(Data for the task Opens)
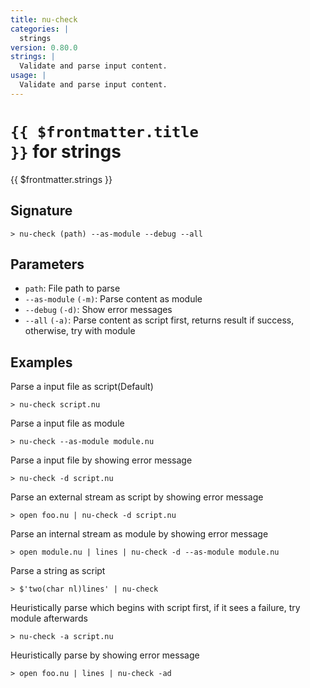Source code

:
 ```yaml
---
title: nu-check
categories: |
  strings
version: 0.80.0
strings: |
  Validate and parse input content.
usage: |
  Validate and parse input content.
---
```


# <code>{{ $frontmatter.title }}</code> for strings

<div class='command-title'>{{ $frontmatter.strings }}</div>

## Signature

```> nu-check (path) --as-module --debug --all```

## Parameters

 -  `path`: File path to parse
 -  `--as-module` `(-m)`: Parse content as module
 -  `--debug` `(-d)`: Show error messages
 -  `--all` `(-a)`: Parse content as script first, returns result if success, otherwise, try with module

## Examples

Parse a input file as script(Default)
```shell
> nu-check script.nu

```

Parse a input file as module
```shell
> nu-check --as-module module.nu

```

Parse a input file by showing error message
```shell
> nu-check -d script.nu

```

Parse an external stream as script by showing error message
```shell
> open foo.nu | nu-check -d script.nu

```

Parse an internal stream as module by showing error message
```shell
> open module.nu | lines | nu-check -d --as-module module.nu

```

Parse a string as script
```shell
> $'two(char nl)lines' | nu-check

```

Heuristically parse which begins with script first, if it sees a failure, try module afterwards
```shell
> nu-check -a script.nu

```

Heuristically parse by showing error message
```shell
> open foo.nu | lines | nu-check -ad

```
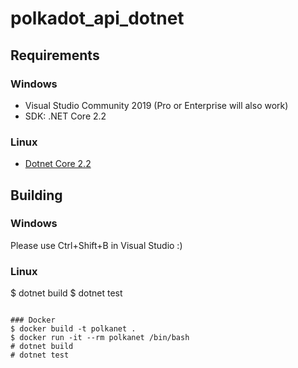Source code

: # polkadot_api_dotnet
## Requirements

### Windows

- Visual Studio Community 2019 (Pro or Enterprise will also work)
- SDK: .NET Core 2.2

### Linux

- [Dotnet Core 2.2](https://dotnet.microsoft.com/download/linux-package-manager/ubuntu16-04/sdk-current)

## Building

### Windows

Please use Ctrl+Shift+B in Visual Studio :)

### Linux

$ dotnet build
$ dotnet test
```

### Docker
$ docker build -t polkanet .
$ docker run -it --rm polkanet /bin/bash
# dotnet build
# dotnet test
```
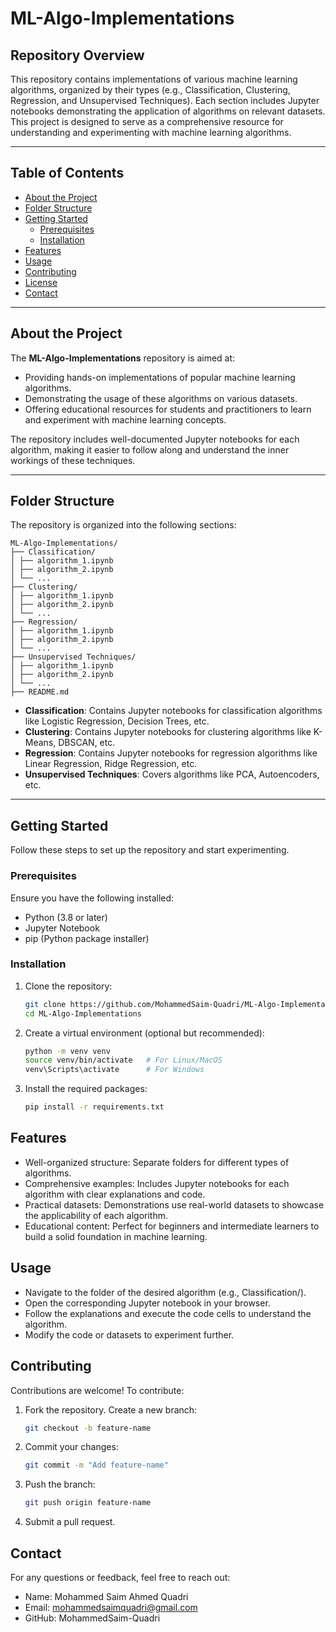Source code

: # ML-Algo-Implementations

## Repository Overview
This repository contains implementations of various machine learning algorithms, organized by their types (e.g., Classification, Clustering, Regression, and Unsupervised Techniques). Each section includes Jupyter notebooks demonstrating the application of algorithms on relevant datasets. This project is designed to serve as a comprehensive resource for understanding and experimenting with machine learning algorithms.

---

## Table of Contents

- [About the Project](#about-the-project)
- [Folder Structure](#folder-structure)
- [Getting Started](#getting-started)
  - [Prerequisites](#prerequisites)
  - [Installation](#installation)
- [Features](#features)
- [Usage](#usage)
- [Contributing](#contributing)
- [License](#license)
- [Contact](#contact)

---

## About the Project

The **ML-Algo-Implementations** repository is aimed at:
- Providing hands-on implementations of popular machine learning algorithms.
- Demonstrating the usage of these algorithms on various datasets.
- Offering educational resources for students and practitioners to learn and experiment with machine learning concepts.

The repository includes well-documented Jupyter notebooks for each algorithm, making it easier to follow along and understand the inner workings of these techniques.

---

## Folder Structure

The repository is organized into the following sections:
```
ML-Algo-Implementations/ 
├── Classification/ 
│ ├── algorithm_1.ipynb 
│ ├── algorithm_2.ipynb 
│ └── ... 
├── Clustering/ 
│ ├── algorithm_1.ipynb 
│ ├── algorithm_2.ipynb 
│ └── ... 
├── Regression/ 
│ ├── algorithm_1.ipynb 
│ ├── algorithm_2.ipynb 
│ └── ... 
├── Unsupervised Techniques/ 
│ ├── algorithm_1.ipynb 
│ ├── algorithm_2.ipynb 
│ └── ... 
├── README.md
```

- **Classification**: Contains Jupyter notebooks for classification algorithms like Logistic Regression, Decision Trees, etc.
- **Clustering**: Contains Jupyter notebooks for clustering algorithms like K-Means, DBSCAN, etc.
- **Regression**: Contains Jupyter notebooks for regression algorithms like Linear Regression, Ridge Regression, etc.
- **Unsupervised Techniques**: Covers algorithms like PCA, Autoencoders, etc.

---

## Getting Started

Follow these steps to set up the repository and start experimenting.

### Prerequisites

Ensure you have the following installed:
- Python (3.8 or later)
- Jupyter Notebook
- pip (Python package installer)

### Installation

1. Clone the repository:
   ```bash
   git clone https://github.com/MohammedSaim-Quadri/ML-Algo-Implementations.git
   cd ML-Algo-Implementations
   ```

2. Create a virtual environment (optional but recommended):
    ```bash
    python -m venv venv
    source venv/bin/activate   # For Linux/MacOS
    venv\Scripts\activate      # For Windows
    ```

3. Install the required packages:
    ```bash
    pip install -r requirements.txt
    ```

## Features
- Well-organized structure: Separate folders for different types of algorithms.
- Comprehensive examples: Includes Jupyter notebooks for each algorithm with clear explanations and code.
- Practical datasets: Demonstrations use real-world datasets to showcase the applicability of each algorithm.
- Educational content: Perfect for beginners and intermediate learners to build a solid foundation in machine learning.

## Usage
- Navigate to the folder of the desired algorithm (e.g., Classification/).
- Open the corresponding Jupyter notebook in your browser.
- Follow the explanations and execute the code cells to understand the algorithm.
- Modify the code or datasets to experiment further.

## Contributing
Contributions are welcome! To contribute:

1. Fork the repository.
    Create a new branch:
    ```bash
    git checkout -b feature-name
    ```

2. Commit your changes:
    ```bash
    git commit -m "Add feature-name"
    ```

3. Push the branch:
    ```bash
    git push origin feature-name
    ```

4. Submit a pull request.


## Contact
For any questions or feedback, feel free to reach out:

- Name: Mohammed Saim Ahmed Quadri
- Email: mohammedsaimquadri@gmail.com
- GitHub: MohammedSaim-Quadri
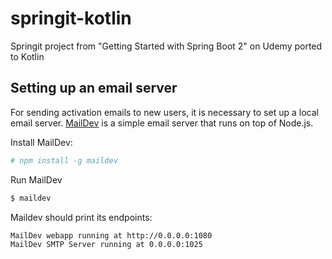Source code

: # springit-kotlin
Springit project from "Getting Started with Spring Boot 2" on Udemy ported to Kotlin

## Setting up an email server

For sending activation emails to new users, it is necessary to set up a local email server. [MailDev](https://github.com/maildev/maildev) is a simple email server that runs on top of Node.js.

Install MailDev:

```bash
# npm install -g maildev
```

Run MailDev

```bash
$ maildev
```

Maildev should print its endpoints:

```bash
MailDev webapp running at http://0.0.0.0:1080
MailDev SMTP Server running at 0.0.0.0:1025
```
(Data for the task Closes)
(Data for the task Opens)
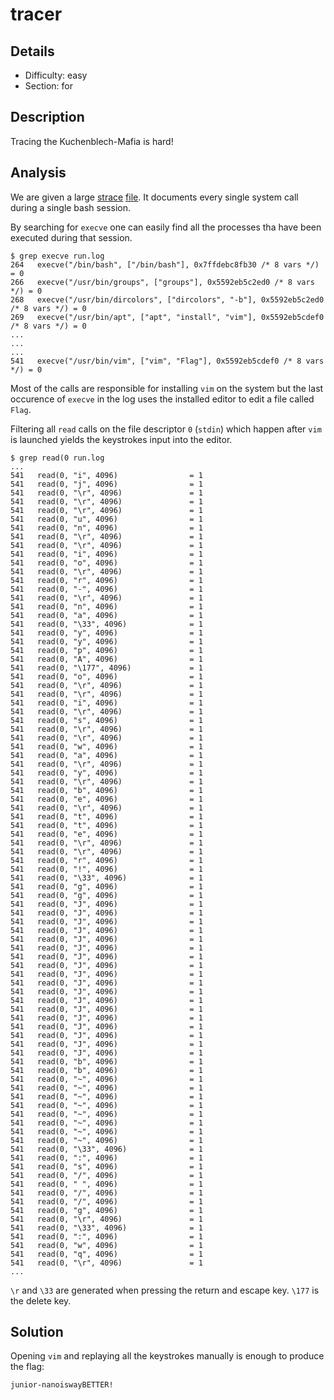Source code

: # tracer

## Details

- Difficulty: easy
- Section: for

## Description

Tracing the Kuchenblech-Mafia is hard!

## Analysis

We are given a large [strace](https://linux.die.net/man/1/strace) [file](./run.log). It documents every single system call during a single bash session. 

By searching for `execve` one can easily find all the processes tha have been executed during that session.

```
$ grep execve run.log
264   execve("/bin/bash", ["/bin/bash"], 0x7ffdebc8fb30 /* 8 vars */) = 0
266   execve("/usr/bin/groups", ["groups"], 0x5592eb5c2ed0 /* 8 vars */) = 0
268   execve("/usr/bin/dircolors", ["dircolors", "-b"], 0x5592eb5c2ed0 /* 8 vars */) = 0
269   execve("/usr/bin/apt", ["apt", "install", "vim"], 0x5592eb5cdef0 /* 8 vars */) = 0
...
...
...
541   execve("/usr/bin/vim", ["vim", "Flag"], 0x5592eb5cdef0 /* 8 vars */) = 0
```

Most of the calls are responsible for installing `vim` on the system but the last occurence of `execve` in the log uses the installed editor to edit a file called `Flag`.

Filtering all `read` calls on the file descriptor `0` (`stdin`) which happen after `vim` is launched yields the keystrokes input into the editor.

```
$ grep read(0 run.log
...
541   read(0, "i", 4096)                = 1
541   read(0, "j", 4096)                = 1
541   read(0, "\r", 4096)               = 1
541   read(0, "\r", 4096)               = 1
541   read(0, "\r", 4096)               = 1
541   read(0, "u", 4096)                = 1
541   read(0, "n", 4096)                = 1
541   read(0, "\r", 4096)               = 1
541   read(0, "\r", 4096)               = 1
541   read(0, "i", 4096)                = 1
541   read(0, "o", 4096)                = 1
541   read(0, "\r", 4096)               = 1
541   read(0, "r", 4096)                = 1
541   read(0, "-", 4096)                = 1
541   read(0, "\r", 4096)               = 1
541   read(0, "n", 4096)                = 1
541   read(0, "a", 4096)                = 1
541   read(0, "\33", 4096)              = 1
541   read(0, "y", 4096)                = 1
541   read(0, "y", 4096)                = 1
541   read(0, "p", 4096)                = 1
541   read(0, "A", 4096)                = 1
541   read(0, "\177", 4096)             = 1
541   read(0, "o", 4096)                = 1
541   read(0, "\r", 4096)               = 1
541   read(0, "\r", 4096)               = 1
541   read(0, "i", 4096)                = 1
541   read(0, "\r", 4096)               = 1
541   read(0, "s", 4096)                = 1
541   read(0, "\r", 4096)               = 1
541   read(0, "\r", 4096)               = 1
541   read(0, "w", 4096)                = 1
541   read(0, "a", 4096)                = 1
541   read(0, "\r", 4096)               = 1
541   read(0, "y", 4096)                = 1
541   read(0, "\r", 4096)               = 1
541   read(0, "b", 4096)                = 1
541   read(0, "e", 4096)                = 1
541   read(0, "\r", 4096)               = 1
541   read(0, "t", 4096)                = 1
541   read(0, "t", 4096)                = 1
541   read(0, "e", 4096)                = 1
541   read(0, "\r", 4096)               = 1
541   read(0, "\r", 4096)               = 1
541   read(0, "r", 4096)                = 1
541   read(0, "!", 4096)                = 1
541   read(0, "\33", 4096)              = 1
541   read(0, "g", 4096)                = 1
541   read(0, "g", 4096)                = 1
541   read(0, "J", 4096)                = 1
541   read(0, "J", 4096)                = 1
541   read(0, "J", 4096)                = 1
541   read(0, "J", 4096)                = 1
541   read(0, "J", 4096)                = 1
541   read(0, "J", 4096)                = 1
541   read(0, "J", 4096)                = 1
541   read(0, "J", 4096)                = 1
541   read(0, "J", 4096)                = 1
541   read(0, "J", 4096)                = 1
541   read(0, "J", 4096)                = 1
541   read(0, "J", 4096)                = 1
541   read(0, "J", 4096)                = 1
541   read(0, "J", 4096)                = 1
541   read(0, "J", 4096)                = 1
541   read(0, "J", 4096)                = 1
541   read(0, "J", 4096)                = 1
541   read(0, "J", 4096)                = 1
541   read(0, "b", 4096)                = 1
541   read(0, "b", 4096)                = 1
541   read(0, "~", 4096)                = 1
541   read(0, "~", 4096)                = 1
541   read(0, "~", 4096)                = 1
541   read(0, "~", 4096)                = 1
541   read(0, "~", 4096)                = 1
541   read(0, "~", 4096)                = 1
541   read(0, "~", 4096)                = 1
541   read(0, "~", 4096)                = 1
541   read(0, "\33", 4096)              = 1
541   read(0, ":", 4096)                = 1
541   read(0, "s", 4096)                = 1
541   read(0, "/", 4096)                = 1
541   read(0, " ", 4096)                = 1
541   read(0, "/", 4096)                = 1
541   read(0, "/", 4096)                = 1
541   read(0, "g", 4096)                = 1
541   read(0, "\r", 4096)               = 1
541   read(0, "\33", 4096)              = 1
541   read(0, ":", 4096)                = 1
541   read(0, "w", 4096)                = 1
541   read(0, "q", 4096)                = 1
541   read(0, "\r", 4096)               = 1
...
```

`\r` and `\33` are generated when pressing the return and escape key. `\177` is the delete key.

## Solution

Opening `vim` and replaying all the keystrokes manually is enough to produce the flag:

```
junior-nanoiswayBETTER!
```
(Data for the task Closes)
(Data for the task Opens)
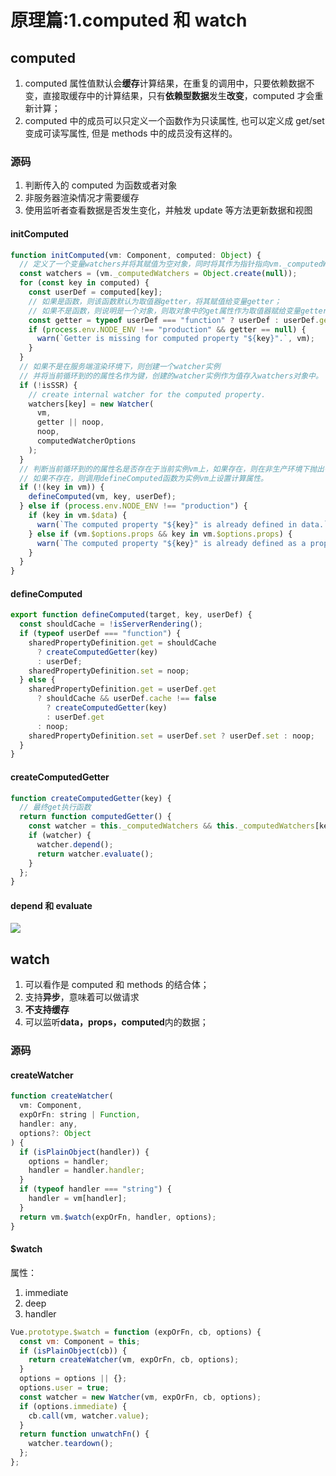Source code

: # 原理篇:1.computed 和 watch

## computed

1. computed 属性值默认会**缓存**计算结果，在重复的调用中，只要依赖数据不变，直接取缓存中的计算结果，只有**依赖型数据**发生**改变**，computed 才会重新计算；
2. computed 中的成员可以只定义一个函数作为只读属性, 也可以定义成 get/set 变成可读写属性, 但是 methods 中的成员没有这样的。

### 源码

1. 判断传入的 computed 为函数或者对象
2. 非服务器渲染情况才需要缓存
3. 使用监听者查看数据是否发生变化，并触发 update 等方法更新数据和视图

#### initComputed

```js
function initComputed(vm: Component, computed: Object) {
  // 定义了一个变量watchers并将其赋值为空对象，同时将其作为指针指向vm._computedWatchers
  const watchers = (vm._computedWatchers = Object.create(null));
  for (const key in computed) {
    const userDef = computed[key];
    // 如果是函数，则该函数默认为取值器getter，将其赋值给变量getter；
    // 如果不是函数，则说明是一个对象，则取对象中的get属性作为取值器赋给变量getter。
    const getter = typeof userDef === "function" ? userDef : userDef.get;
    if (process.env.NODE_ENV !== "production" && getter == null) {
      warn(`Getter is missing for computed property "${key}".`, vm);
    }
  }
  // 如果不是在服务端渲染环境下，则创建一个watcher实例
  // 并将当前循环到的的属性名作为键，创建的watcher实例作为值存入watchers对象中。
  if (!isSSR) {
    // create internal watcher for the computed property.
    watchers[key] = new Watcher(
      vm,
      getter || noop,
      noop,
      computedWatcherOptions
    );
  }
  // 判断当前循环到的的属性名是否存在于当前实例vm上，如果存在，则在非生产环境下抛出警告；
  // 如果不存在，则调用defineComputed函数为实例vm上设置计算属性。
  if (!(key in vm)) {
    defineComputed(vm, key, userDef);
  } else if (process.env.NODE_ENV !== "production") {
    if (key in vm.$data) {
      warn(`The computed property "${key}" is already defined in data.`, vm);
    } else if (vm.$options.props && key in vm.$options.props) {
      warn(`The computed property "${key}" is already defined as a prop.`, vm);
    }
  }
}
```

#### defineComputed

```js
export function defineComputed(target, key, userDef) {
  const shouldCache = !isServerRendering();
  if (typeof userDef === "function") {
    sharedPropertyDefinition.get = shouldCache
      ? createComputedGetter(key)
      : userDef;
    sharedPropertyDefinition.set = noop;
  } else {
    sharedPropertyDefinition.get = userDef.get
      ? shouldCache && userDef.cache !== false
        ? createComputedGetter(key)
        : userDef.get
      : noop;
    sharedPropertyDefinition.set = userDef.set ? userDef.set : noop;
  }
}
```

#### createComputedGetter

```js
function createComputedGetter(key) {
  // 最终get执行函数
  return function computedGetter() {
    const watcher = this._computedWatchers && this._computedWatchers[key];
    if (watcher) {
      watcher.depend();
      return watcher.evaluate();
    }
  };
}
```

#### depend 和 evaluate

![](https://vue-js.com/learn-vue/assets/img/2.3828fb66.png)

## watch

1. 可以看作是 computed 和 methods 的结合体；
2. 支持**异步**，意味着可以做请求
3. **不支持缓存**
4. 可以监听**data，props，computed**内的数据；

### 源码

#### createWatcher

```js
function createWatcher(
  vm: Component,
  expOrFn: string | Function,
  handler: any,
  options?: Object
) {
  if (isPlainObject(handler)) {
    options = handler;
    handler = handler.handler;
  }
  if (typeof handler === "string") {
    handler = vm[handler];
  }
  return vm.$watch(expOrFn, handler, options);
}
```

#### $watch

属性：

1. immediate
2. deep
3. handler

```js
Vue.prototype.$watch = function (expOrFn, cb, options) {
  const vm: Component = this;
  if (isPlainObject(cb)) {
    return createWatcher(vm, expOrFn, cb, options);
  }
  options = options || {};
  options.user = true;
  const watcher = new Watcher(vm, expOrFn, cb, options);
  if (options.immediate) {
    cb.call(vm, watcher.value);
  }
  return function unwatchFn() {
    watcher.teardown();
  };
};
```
(Data for the task Closes)
What you need to do:
Copy every line from the data that includes the string "polkanet".

Output of the task:
$ docker build -t polkanet .
$ docker run -it --rm polkanet /bin/bash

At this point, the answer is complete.